Nine
NINE
VANESSA
The frantic rattle of a fist against the glass snaps me out of the trance I’d found myself in while preparing the tables for another busy weekday. Wednesday is always the worst for people needing their mid-week pick-me-up, and I get it. I’m the same after another night of the sleep-panic-wake cycle.
I cross over to where Marianna damn near attempts to break through the locked door and flip the catch. “Sorry. We’re not open yet,” I sass.
“Ha. Ha.” She barrels inside, gaze searching past me.
“Theresa’s out back, taking out the trash,” I state, returning to the job at hand.
My best friend and boss know each other, sure. But they sure as fuck don’t like each other. It’s like having two quarreling cats in heat whenever they’re near.
“Good.” Her upper lip crinkles as she stares at the open back door. “I hate that I have to come here if I want to see you at work. Anyway.” She shakes her head clear and thrusts her phone onto the table beside the chairs I’ve yet to take down. “She accepted. It’s her.”
Swear to God, my fucking heart stops beating for a whole second. Easy now. Not the stylish exit from this life I had in mind. “How can you be so sure?”
“I straight up asked if she’s related to him.” She grins, super proud of herself.
“You the fuck what?” My fingers tighten into the front of my T-shirt. “Did she find that weird?”
“Not really.

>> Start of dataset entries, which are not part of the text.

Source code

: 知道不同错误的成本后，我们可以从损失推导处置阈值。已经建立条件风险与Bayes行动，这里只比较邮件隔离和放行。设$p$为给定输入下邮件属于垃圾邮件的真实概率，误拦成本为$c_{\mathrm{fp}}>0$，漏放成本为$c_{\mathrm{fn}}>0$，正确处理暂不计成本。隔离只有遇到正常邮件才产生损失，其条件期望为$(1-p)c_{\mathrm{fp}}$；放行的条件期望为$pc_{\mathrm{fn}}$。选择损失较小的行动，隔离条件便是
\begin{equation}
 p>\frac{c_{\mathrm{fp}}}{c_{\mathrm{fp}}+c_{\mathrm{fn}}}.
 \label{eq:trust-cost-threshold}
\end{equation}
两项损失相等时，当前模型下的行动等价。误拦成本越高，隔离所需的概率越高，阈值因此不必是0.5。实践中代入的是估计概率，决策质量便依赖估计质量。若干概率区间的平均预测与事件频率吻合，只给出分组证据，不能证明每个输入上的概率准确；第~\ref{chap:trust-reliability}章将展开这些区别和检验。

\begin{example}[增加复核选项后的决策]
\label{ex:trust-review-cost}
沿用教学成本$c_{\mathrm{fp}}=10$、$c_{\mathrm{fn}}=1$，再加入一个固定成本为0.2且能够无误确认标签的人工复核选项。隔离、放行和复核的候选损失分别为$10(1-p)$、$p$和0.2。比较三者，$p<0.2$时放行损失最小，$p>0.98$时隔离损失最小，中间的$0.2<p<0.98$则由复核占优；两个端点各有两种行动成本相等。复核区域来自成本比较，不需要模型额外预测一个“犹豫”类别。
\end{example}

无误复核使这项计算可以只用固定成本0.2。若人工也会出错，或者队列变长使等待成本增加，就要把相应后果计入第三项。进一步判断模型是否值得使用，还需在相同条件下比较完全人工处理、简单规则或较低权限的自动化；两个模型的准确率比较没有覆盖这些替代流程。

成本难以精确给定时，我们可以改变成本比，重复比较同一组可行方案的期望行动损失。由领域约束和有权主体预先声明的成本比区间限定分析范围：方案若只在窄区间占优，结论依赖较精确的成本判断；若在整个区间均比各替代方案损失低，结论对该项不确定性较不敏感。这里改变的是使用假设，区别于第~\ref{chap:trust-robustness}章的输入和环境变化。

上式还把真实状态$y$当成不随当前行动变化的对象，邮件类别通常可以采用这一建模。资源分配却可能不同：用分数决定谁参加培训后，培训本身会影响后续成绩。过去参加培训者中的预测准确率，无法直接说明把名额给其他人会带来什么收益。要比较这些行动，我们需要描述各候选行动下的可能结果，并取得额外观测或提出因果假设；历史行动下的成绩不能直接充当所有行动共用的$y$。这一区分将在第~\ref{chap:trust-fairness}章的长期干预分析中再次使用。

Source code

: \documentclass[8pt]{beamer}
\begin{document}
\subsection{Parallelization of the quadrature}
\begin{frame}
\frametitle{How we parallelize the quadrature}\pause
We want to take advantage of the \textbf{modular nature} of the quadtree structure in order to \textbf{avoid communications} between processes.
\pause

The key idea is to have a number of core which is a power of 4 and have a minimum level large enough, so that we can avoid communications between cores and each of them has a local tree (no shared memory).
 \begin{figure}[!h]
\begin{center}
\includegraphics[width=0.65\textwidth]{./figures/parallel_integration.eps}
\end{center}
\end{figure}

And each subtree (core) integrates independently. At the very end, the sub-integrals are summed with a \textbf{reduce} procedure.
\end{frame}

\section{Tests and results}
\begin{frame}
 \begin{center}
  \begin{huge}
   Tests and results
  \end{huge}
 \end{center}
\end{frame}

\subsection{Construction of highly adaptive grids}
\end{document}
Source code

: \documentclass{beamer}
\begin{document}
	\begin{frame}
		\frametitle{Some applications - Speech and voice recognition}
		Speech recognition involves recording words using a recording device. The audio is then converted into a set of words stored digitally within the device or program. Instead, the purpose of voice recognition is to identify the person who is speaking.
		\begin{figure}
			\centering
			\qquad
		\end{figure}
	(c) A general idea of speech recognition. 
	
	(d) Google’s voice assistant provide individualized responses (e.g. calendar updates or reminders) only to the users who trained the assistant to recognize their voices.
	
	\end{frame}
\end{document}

I came up with this whole backstory.” Marianna spreads her hands in a rainbow. “Said we’d met a few months back, that we’d hooked up a few times, and now he wanted me to move in with him, but I had this weird feeling about it, so I was doing background checks on the guy before I committed.”
“You sound unhinged.” I manage a small smile.
“Well, I’d have to be to want to hook up with him, right?” Her eyes go wider as though unsure she assumes right.
I nod, nudging the phone back toward her. “You aren’t wrong.” My gaze fixes on the screen as it fades to black. “Is she…?” My stomach sours.
“I didn’t ask about your mom,” Marianna says softly as she lifts a chair off the adjacent table and sets it on the floor. “That would have seemed weird.”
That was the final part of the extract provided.